We call Ancient Greek and Latin "dead" languages, but what happened historically is that they kept evolving and evolving, incorporating new words and shedding old ones, simplifying their grammar or adding new complications, gradually moving away from the old standard, until the time came when ordinary people could no longer understand them.
Greek was widely spoken for inter-ethnic communication all over the Eastern Mediterranean (which is why the New Testament was written in it). Most educated Romans also spoke it. However, the territories that were inhabited by native speakers of Greek were relatively small, consisting mostly of Greece, eastern Turkey, and Cyprus, and as the language lost its influence, especially as Islam spread in much of its former range, native speakers were soon the only speakers.
Latin also evolved. In the home territory of Rome itself, it evolved into the many dialects of Italy. In effect, then, Latin didn't really die. The descendants of the ancient Romans just kept speaking a little bit differently every generation, but until the 13th century, they kept writing in Latin.
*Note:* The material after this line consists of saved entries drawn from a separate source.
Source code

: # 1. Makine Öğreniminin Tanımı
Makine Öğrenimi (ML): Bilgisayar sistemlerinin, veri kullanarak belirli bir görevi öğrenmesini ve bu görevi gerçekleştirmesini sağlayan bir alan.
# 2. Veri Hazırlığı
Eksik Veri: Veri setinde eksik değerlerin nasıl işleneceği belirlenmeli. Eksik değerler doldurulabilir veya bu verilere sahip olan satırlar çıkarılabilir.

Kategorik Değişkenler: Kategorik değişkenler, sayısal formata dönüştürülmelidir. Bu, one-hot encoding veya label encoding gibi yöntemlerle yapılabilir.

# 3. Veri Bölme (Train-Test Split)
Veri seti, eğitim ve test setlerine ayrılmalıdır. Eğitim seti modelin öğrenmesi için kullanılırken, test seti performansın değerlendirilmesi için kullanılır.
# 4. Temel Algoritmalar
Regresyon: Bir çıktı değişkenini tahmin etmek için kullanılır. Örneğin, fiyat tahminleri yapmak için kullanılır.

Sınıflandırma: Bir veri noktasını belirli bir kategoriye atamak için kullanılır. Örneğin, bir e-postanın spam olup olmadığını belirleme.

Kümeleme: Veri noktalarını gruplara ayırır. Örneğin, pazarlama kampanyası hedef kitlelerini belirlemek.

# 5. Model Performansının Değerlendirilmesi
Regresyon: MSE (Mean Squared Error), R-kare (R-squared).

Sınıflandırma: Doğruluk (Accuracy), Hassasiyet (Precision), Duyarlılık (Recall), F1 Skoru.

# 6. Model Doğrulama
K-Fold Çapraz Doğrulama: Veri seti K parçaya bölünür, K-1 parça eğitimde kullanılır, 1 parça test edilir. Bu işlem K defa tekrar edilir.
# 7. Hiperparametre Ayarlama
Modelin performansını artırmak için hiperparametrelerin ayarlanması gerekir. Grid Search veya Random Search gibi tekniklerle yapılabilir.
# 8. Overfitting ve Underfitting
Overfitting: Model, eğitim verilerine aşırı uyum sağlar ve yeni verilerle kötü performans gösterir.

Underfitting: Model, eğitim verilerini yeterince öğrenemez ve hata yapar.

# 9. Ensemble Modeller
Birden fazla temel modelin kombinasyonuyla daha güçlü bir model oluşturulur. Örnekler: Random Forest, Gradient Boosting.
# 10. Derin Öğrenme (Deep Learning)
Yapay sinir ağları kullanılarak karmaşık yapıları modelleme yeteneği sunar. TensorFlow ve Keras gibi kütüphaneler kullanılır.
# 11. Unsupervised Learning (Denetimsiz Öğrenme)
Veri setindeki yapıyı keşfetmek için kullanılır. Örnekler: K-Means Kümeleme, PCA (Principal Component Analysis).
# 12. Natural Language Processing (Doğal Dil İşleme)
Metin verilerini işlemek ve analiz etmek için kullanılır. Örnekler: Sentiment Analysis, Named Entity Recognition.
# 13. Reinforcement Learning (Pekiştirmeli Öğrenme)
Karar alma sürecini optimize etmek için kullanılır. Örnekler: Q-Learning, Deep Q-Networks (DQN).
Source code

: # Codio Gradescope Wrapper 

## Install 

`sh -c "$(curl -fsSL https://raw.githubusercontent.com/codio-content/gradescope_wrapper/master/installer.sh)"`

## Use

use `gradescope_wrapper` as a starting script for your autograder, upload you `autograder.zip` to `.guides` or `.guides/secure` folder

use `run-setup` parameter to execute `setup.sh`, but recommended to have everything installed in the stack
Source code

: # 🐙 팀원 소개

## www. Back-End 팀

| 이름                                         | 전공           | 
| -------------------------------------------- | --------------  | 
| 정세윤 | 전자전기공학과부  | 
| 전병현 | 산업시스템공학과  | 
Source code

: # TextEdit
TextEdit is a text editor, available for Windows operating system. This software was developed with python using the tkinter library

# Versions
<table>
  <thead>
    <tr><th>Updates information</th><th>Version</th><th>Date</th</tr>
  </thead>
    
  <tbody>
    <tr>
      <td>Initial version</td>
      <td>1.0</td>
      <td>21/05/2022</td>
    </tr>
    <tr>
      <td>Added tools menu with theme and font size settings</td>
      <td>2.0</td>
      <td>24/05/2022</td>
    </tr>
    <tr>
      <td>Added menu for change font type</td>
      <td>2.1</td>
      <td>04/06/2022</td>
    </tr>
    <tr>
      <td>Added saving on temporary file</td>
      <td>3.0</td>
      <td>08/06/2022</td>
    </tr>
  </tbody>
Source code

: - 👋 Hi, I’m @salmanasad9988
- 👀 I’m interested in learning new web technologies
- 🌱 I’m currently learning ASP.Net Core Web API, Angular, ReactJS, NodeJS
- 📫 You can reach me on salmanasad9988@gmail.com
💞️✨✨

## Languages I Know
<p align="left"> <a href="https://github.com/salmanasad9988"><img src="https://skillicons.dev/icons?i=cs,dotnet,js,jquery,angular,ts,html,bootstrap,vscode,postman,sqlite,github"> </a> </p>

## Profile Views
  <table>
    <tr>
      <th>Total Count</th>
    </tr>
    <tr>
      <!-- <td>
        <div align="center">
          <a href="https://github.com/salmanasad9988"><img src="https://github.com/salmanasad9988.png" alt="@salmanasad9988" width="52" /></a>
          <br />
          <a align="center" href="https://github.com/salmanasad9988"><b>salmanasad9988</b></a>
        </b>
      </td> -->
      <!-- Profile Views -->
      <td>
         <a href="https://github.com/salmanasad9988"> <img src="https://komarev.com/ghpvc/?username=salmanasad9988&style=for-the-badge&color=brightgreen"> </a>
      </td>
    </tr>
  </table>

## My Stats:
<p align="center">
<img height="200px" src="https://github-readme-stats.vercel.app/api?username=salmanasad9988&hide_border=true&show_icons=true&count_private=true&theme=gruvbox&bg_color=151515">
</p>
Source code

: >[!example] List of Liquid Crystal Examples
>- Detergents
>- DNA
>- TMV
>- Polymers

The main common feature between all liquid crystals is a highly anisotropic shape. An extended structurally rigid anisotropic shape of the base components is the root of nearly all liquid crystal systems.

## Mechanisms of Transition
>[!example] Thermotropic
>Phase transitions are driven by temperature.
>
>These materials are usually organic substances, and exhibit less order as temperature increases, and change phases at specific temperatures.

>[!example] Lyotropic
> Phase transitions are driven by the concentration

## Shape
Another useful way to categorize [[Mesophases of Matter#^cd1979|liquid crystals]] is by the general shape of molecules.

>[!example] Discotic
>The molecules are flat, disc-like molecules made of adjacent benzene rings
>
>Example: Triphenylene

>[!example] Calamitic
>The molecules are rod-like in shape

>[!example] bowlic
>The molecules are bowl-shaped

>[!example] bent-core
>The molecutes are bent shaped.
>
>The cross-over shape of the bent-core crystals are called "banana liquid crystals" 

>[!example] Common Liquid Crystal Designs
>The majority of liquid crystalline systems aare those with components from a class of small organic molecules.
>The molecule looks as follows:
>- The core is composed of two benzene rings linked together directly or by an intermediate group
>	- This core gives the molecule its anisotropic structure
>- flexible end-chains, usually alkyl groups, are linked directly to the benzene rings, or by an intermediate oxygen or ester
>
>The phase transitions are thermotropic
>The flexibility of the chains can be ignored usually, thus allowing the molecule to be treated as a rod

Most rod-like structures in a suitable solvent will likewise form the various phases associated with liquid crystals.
It was in the 13th century that Dante Aligheri wrote his Divine Comedy and became the first Italian author to write a major literary work in the language that people of his time actually spoke.
Similar evolution occurred in the old Roman territories. The people there were mostly not native speakers, but non-Roman ethnic groups who had assimilated to Roman culture. For example, the "mooshed together" sound system of French is attributed to the fact that most of the people who adopted Latin there were Celtic or Germanic. Spanish and Portuguese were influenced by Arabic, and Romanian by the Slavic languages. But they were all continuous descendants of Latin, with one generation following on another and no break, just gradual changes that kept accruing, until one day, people noticed that they had to learn Latin out of a book.
Hebrew had already evolved into Aramaic by the time of Jesus, and there are still small communities of Aramaic speakers in the Middle East. In that sense, Hebrew was a dead language for everyday use 2,000 years ago. Even so, Jews throughout the world studied Hebrew as a second language for religious purposes during the entire period before the beginnings of the Zionist movement.
In the case of modern Greek, my understanding is that it's written much the same as ancient Greek, especially in the more conservative Katharevousa form, but it's pronounced quite differently.